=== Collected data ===
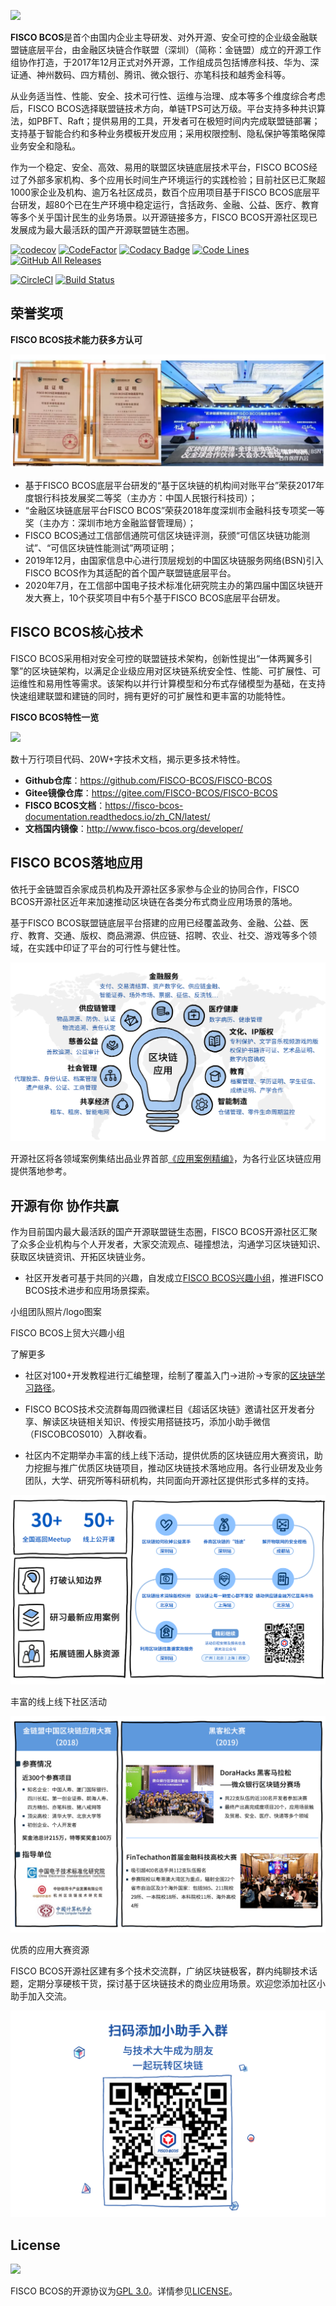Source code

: 
![](https://github.com/FISCO-BCOS/FISCO-BCOS/blob/master/docs/images/FISCO_BCOS_Logo.svg)

**FISCO BCOS**是首个由国内企业主导研发、对外开源、安全可控的企业级金融联盟链底层平台，由金融区块链合作联盟（深圳）（简称：金链盟）成立的开源工作组协作打造，于2017年12月正式对外开源，工作组成员包括博彦科技、华为、深证通、神州数码、四方精创、腾讯、微众银行、亦笔科技和越秀金科等。

从业务适当性、性能、安全、技术可行性、运维与治理、成本等多个维度综合考虑后，FISCO BCOS选择联盟链技术方向，单链TPS可达万级。平台支持多种共识算法，如PBFT、Raft；提供易用的工具，开发者可在极短时间内完成联盟链部署；支持基于智能合约和多种业务模板开发应用；采用权限控制、隐私保护等策略保障业务安全和隐私。

作为一个稳定、安全、高效、易用的联盟区块链底层技术平台，FISCO BCOS经过了外部多家机构、多个应用长时间生产环境运行的实践检验；目前社区已汇聚超1000家企业及机构、逾万名社区成员，数百个应用项目基于FISCO BCOS底层平台研发，超80个已在生产环境中稳定运行，含括政务、金融、公益、医疗、教育等多个关乎国计民生的业务场景。以开源链接多方，FISCO BCOS开源社区现已发展成为最大最活跃的国产开源联盟链生态圈。

[![codecov](https://codecov.io/gh/FISCO-BCOS/FISCO-BCOS/branch/master/graph/badge.svg)](https://codecov.io/gh/FISCO-BCOS/FISCO-BCOS) [![CodeFactor](https://www.codefactor.io/repository/github/fisco-bcos/FISCO-BCOS/badge)](https://www.codefactor.io/repository/github/fisco-bcos/FISCO-BCOS) [![Codacy Badge](https://api.codacy.com/project/badge/Grade/08552871ee104fe299b00bc79f8a12b9)](https://www.codacy.com/app/fisco-dev/FISCO-BCOS?utm_source=github.com&amp;utm_medium=referral&amp;utm_content=FISCO-BCOS/FISCO-BCOS&amp;utm_campaign=Badge_Grade) [![Code Lines](https://tokei.rs/b1/github/FISCO-BCOS/FISCO-BCOS?category=code)](https://github.com/FISCO-BCOS/FISCO-BCOS) [![GitHub All Releases](https://img.shields.io/github/downloads/FISCO-BCOS/FISCO-BCOS/total.svg)](https://github.com/FISCO-BCOS/FISCO-BCOS) 

[![CircleCI](https://circleci.com/gh/FISCO-BCOS/FISCO-BCOS.svg?style=shield)](https://circleci.com/gh/FISCO-BCOS/FISCO-BCOS)  [![Build Status](https://travis-ci.org/FISCO-BCOS/FISCO-BCOS.svg)](https://travis-ci.org/FISCO-BCOS/FISCO-BCOS)

## 荣誉奖项

**FISCO BCOS技术能力获多方认可**

![](./FB介绍1.png)

- 基于FISCO BCOS底层平台研发的“基于区块链的机构间对账平台”荣获2017年度银行科技发展奖二等奖（主办方：中国人民银行科技司）；
- “金融区块链底层平台FISCO BCOS”荣获2018年度深圳市金融科技专项奖一等奖（主办方：深圳市地方金融监督管理局）；
- FISCO BCOS通过工信部信通院可信区块链评测，获颁“可信区块链功能测试”、“可信区块链性能测试”两项证明；
- 2019年12月，由国家信息中心进行顶层规划的中国区块链服务网络(BSN)引入FISCO BCOS作为其适配的首个国产联盟链底层平台。
- 2020年7月，在工信部中国电子技术标准化研究院主办的第四届中国区块链开发大赛上，10个获奖项目中有5个基于FISCO BCOS底层平台研发。

## FISCO BCOS核心技术

FISCO BCOS采用相对安全可控的联盟链技术架构，创新性提出“一体两翼多引擎”的区块链架构，以满足企业级应用对区块链系统安全性、性能、可扩展性、可运维性和易用性等需求。该架构以并行计算模型和分布式存储模型为基础，在支持快速组建联盟和建链的同时，拥有更好的可扩展性和更丰富的功能特性。

**FISCO BCOS特性一览**

![](https://github.com/blackflowerli/Wiki/blob/master/FB介绍2.png)

数十万行项目代码、20W+字技术文档，揭示更多技术特性。

- **Github仓库**：https://github.com/FISCO-BCOS/FISCO-BCOS
- **Gitee镜像仓库**：https://gitee.com/FISCO-BCOS/FISCO-BCOS
- **FISCO BCOS文档**：https://fisco-bcos-documentation.readthedocs.io/zh_CN/latest/
- **文档国内镜像**：http://www.fisco-bcos.org/developer/

## FISCO BCOS落地应用

依托于金链盟百余家成员机构及开源社区多家参与企业的协同合作，FISCO BCOS开源社区近年来加速推动区块链在各类分布式商业应用场景的落地。 


基于FISCO BCOS联盟链底层平台搭建的应用已经覆盖政务、金融、公益、医疗、教育、交通、版权、商品溯源、供应链、招聘、农业、社交、游戏等多个领域，在实践中印证了平台的可行性与健壮性。

![](https://github.com/blackflowerli/Wiki/blob/master/FB介绍3.png)

开源社区将各领域案例集结出品业界首部[《应用案例精编》](http://mp.weixin.qq.com/mp/homepage?__biz=MzA3MTI5Njg4Mw==&hid=1&sn=b84100f2e1f5ac6c23c48c23d487351c&scene=18#wechat_redirect)，为各行业区块链应用提供落地参考。



## 开源有你 协作共赢

作为目前国内最大最活跃的国产开源联盟链生态圈，FISCO BCOS开源社区汇聚了众多企业机构与个人开发者，大家交流观点、碰撞想法，沟通学习区块链知识、获取区块链资讯、开拓区块链业务。

- 社区开发者可基于共同的兴趣，自发成立[FISCO BCOS兴趣小组](https://github.com/blackflowerli/Wiki/blob/master/FISCO%20BCOS%E5%85%B4%E8%B6%A3%E5%B0%8F%E7%BB%84README.md)，推进FISCO BCOS技术进步和应用场景探索。


小组团队照片/logo图案

FISCO BCOS上贸大兴趣小组

了解更多



- 社区对100+开发教程进行汇编整理，绘制了覆盖入门→进阶→专家的[区块链学习路径](https://mp.weixin.qq.com/s/1RGKEdcGhZbjqKv7LBrAVA)。

- FISCO BCOS技术交流群每周四微课栏目《超话区块链》邀请社区开发者分享、解读区块链相关知识、传授实用搭链技巧，添加小助手微信（FISCOBCOS010）入群收看。

- 社区内不定期举办丰富的线上线下活动，提供优质的区块链应用大赛资讯，助力挖掘与推广优质区块链项目，推动区块链技术落地应用。各行业研发及业务团队，大学、研究所等科研机构，共同面向开源社区提供形式多样的支持。

   
![](https://github.com/blackflowerli/Wiki/blob/master/FB介绍4.png)

丰富的线上线下社区活动

![](https://github.com/blackflowerli/Wiki/blob/master/FB介绍5.png)

优质的应用大赛资源

FISCO BCOS开源社区建有多个技术交流群，广纳区块链极客，群内纯聊技术话题，定期分享硬核干货，探讨基于区块链技术的商业应用场景。欢迎您添加社区小助手加入交流。


![](https://github.com/blackflowerli/Wiki/blob/master/FB介绍6.png)


## License

[![](https://img.shields.io/github/license/FISCO-BCOS/FISCO-BCOS.svg)](../LICENSE)

FISCO BCOS的开源协议为[GPL 3.0](https://www.gnu.org/licenses/gpl-3.0.en.html)。详情参见[LICENSE](https://github.com/FISCO-BCOS/FISCO-BCOS/blob/master/LICENSE)。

=== INSTRUCTIONS FOR THE TASK ===
Leaving aside the images, write out the entries above word for word.

=== YOUR SOLUTION ===
Source code

: 
![](https://github.com/FISCO-BCOS/FISCO-BCOS/blob/master/docs/images/FISCO_BCOS_Logo.svg)

**FISCO BCOS**是首个由国内企业主导研发、对外开源、安全可控的企业级金融联盟链底层平台，由金融区块链合作联盟（深圳）（简称：金链盟）成立的开源工作组协作打造，于2017年12月正式对外开源，工作组成员包括博彦科技、华为、深证通、神州数码、四方精创、腾讯、微众银行、亦笔科技和越秀金科等。

从业务适当性、性能、安全、技术可行性、运维与治理、成本等多个维度综合考虑后，FISCO BCOS选择联盟链技术方向，单链TPS可达万级。平台支持多种共识算法，如PBFT、Raft；提供易用的工具，开发者可在极短时间内完成联盟链部署；支持基于智能合约和多种业务模板开发应用；采用权限控制、隐私保护等策略保障业务安全和隐私。

作为一个稳定、安全、高效、易用的联盟区块链底层技术平台，FISCO BCOS经过了外部多家机构、多个应用长时间生产环境运行的实践检验；目前社区已汇聚超1000家企业及机构、逾万名社区成员，数百个应用项目基于FISCO BCOS底层平台研发，超80个已在生产环境中稳定运行，含括政务、金融、公益、医疗、教育等多个关乎国计民生的业务场景。以开源链接多方，FISCO BCOS开源社区现已发展成为最大最活跃的国产开源联盟链生态圈。

[![codecov](https://codecov.io/gh/FISCO-BCOS/FISCO-BCOS/branch/master/graph/badge.svg)](https://codecov.io/gh/FISCO-BCOS/FISCO-BCOS) [![CodeFactor](https://www.codefactor.io/repository/github/fisco-bcos/FISCO-BCOS/badge)](https://www.codefactor.io/repository/github/fisco-bcos/FISCO-BCOS) [![Codacy Badge](https://api.codacy.com/project/badge/Grade/08552871ee104fe299b00bc79f8a12b9)](https://www.codacy.com/app/fisco-dev/FISCO-BCOS?utm_source=github.com&amp;utm_medium=referral&amp;utm_content=FISCO-BCOS/FISCO-BCOS&amp;utm_campaign=Badge_Grade) [![Code Lines](https://tokei.rs/b1/github/FISCO-BCOS/FISCO-BCOS?category=code)](https://github.com/FISCO-BCOS/FISCO-BCOS) [![GitHub All Releases](https://img.shields.io/github/downloads/FISCO-BCOS/FISCO-BCOS/total.svg)](https://github.com/FISCO-BCOS/FISCO-BCOS) 

[![CircleCI](https://circleci.com/gh/FISCO-BCOS/FISCO-BCOS.svg?style=shield)](https://circleci.com/gh/FISCO-BCOS/FISCO-BCOS)  [![Build Status](https://travis-ci.org/FISCO-BCOS/FISCO-BCOS.svg)](https://travis-ci.org/FISCO-BCOS/FISCO-BCOS)

## 荣誉奖项

**FISCO BCOS技术能力获多方认可**

![](./FB介绍1.png)

- 基于FISCO BCOS底层平台研发的“基于区块链的机构间对账平台”荣获2017年度银行科技发展奖二等奖（主办方：中国人民银行科技司）；
- “金融区块链底层平台FISCO BCOS”荣获2018年度深圳市金融科技专项奖一等奖（主办方：深圳市地方金融监督管理局）；
- FISCO BCOS通过工信部信通院可信区块链评测，获颁“可信区块链功能测试”、“可信区块链性能测试”两项证明；
- 2019年12月，由国家信息中心进行顶层规划的中国区块链服务网络(BSN)引入FISCO BCOS作为其适配的首个国产联盟链底层平台。
- 2020年7月，在工信部中国电子技术标准化研究院主办的第四届中国区块链开发大赛上，10个获奖项目中有5个基于FISCO BCOS底层平台研发。

## FISCO BCOS核心技术

FISCO BCOS采用相对安全可控的联盟链技术架构，创新性提出“一体两翼多引擎”的区块链架构，以满足企业级应用对区块链系统安全性、性能、可扩展性、可运维性和易用性等需求。该架构以并行计算模型和分布式存储模型为基础，在支持快速组建联盟和建链的同时，拥有更好的可扩展性和更丰富的功能特性。

**FISCO BCOS特性一览**

![](https://github.com/blackflowerli/Wiki/blob/master/FB介绍2.png)

数十万行项目代码、20W+字技术文档，揭示更多技术特性。

- **Github仓库**：https://github.com/FISCO-BCOS/FISCO-BCOS
- **Gitee镜像仓库**：https://gitee.com/FISCO-BCOS/FISCO-BCOS
- **FISCO BCOS文档**：https://fisco-bcos-documentation.readthedocs.io/zh_CN/latest/
- **文档国内镜像**：http://www.fisco-bcos.org/developer/

## FISCO BCOS落地应用

依托于金链盟百余家成员机构及开源社区多家参与企业的协同合作，FISCO BCOS开源社区近年来加速推动区块链在各类分布式商业应用场景的落地。 


基于FISCO BCOS联盟链底层平台搭建的应用已经覆盖政务、金融、公益、医疗、教育、交通、版权、商品溯源、供应链、招聘、农业、社交、游戏等多个领域，在实践中印证了平台的可行性与健壮性。

![](https://github.com/blackflowerli/Wiki/blob/master/FB介绍3.png)

开源社区将各领域案例集结出品业界首部[《应用案例精编》](http://mp.weixin.qq.com/mp/homepage?__biz=MzA3MTI5Njg4Mw==&hid=1&sn=b84100f2e1f5ac6c23c48c23d487351c&scene=18#wechat_redirect)，为各行业区块链应用提供落地参考。



## 开源有你 协作共赢

作为目前国内最大最活跃的国产开源联盟链生态圈，FISCO BCOS开源社区汇聚了众多企业机构与个人开发者，大家交流观点、碰撞想法，沟通学习区块链知识、获取区块链资讯、开拓区块链业务。

- 社区开发者可基于共同的兴趣，自发成立[FISCO BCOS兴趣小组](https://github.com/blackflowerli/Wiki/blob/master/FISCO%20BCOS%E5%85%B4%E8%B6%A3%E5%B0%8F%E7%BB%84README.md)，推进FISCO BCOS技术进步和应用场景探索。


小组团队照片/logo图案

FISCO BCOS上贸大兴趣小组

了解更多



- 社区对100+开发教程进行汇编整理，绘制了覆盖入门→进阶→专家的[区块链学习路径](https://mp.weixin.qq.com/s/1RGKEdcGhZbjqKv7LBrAVA)。

- FISCO BCOS技术交流群每周四微课栏目《超话区块链》邀请社区开发者分享、解读区块链相关知识、传授实用搭链技巧，添加小助手微信（FISCOBCOS010）入群收看。

- 社区内不定期举办丰富的线上线下活动，提供优质的区块链应用大赛资讯，助力挖掘与推广优质区块链项目，推动区块链技术落地应用。各行业研发及业务团队，大学、研究所等科研机构，共同面向开源社区提供形式多样的支持。

   
![](https://github.com/blackflowerli/Wiki/blob/master/FB介绍4.png)

丰富的线上线下社区活动

![](https://github.com/blackflowerli/Wiki/blob/master/FB介绍5.png)

优质的应用大赛资源

FISCO BCOS开源社区建有多个技术交流群，广纳区块链极客，群内纯聊技术话题，定期分享硬核干货，探讨基于区块链技术的商业应用场景。欢迎您添加社区小助手加入交流。


![](https://github.com/blackflowerli/Wiki/blob/master/FB介绍6.png)


## License

[![](https://img.shields.io/github/license/FISCO-BCOS/FISCO-BCOS.svg)](../LICENSE)

FISCO BCOS的开源协议为[GPL 3.0](https://www.gnu.org/licenses/gpl-3.0.en.html)。详情参见[LICENSE](https://github.com/FISCO-BCOS/FISCO-BCOS/blob/master/LICENSE)。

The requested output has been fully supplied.